ABSTRACT
A Model Of Randomized Controlled Trial Applied To Clinical Procedures Rather Than To Drug Comparison: The Hip-Hop Study In Very Preterm Infants With Hypotension
L.Gagliardi1, R. Bellù2, R. Zanini2, C.A. Rizzi3
1 Dept. of Women and Children Health, Ospedale Versilia, Camaiore, Italy
2 Neonatal Intensive Care Unit, Ospedale Manzoni, Lecco, Italy
3 Medineos srl, Milan, Italy
Introduction - Years 2000s have been largely characterised by big Randomised Controlled Trials (RCTs) based on head-to-head comparisons between pharmaceutical products, often with large sample sizes (megatrials) and very long of follow-ups, aimed at identifying new gold standards in various therapeutic fields. However, in spite of the big efforts and resources used, not always these big trials supported unequivocal conclusions (primary endpoints). Therefore, while leading to a better profile of the medications used (secondary endpoints), such studies missed to establish the better standard for human health management. In the last years more creative study designs were proposed, in which therapeutic procedures rather than drugs were compared as RCTs, keeping in mind the clinical outcome of patients. Herewith, an RCT in very preterm neonates with hypotension is presented, in which two well established drugs (dopamine or dobutamine) are used. However, the goal is not to compare the two pharmaceutical principles at cardiovascular level, but rather to identify the better therapeutic approach to hypotension (and its consequences) in preterm newborns.
Methodology - Dopamine and dobutamine are both sympatho-mimetic drugs endowed with different properties at cardiovascular level. Dopamine indirectly increases blood pressure by stimulating norepinephrine release. On the contrary, the primary activity of dobutamine is a direct stimulation of the b1-adrenoceptors of the heart and the increased contractility and cardiac output. It is the ideal drug to increase tissue perfusion with limited hypertensive effects.
The hypotension-induced damage in very preterm infants is believed to occur under a certain BP threshold, because of a perfusion reduction leading to cellular, organ and systemic damage. Thus, the rationale for aggressively treating systemic hypotension in preterm infants has been either to increase blood pressure (dopamine) to preserve adequate organ perfusion or to act only against hypoperfusion (dobutamine) when clinical signs of it are evident. The HIPHOP study (Hypotension In Preterms: Health Outcome Protocol) is designed to evaluate which of the two approaches, using different drugs, is more appropriate in preterms (23-30 weeks) with hypotension.
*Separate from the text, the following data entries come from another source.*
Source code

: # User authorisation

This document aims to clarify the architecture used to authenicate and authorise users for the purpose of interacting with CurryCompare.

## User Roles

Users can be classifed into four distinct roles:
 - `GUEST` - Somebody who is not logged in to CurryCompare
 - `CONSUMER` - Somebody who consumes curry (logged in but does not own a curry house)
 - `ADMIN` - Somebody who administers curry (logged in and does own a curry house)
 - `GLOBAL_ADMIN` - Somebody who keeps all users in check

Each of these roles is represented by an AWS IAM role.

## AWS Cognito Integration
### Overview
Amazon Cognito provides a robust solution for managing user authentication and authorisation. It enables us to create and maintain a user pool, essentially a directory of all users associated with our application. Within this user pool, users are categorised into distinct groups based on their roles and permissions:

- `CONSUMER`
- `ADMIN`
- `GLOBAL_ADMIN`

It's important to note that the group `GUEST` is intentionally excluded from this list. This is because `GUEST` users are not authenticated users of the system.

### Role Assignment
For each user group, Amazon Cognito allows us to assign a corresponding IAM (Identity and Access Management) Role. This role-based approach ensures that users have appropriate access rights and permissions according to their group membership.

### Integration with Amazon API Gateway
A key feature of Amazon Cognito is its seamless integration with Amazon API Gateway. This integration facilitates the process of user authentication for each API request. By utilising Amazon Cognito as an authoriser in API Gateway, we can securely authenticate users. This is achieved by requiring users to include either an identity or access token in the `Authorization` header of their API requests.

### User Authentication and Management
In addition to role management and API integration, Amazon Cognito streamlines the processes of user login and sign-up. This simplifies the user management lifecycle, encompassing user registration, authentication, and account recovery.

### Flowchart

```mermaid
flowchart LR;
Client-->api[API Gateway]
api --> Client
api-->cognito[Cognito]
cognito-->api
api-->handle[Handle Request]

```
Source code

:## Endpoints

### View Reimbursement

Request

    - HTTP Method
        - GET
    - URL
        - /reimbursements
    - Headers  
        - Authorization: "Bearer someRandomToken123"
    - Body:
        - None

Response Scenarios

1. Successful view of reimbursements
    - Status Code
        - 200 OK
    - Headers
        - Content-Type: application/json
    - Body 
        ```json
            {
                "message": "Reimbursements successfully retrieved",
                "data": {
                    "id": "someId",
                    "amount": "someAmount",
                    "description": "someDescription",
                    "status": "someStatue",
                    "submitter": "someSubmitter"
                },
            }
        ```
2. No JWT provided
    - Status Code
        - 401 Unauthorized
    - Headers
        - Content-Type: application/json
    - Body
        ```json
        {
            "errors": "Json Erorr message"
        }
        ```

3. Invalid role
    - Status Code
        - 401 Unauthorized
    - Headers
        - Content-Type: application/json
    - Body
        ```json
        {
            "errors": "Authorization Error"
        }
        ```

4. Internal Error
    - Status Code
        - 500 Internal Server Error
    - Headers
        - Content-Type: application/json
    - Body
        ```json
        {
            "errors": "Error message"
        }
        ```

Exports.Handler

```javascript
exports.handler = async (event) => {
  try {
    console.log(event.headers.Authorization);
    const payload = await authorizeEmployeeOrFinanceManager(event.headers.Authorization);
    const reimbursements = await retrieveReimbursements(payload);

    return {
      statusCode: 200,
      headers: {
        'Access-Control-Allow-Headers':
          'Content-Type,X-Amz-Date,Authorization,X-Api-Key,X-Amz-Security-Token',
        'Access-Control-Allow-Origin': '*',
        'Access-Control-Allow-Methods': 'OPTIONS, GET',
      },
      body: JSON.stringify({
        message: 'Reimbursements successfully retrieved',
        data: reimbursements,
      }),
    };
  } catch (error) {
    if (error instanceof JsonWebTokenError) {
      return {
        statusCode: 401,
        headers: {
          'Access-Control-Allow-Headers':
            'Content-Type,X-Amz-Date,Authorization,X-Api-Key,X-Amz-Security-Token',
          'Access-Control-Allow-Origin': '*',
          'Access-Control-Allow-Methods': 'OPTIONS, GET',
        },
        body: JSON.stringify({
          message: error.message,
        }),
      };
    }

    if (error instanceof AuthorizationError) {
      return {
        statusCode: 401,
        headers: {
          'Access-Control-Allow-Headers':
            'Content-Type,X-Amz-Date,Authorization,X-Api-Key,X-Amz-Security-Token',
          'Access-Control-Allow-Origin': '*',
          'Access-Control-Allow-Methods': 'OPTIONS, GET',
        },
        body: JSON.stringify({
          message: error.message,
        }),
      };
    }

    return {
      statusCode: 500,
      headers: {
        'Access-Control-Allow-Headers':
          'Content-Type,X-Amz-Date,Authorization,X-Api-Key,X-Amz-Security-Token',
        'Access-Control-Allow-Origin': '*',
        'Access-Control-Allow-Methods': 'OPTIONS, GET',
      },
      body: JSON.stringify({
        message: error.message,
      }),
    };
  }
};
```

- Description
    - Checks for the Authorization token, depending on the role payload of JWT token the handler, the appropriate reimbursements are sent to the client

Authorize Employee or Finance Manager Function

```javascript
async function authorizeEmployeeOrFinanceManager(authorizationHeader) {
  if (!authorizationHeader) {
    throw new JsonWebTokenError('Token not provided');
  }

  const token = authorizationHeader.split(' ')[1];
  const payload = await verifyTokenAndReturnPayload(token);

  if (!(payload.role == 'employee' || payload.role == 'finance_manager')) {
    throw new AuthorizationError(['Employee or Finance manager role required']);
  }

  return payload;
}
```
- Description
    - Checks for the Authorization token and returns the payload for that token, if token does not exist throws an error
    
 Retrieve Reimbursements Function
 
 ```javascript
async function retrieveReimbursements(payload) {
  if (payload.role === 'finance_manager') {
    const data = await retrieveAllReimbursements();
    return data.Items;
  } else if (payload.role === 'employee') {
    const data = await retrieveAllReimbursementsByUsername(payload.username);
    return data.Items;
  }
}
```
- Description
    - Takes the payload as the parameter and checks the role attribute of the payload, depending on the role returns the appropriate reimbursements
This is a randomised, two parallel groups, multicentre study, which will enrol 600 preterm inpatients in 27 Neonatal Intensive Care. The primary objective will be the comparison of the policy of an immediate treatment using an anti-hypotensive drug (dopamine) with watchful waiting until occurence of hypoperfusion (treatment with dobutamine), on a combined endpoint of lethality, and severe clinical outcomes such as intraventricular haemorrhage and periventricular leukomalacia. A global picture of the different outcomes will be completed by a set of secondary objectives such as necrotizing enterocolitis, retinopathy, respiratory distress syndrome, bronchopulmonary dysplasia, renal failure and iperkalemia, arrhytmias, hypertension, convulsions, effects on tyrhoid hormones, in the two treatment groups. Outcomes will be collected at the discharge visit.
Start of enrolment is April 2011. Results will be available second quarter of 2013.
Conclusions - This study will compare two arms, both including the administration of a sympathomimetic drug, either dopamine or dobutamine. However, the goal of the study is not to compare the two drugs, but rather to shed a light on the potentially best therapeutic approach, by using the methodology of the RCTs. Whether this method in this specific field is reliable for the benefit of patients and public health operators in neonatology, will be shown by the reliability and strength of the results, available the second quarter of 2013.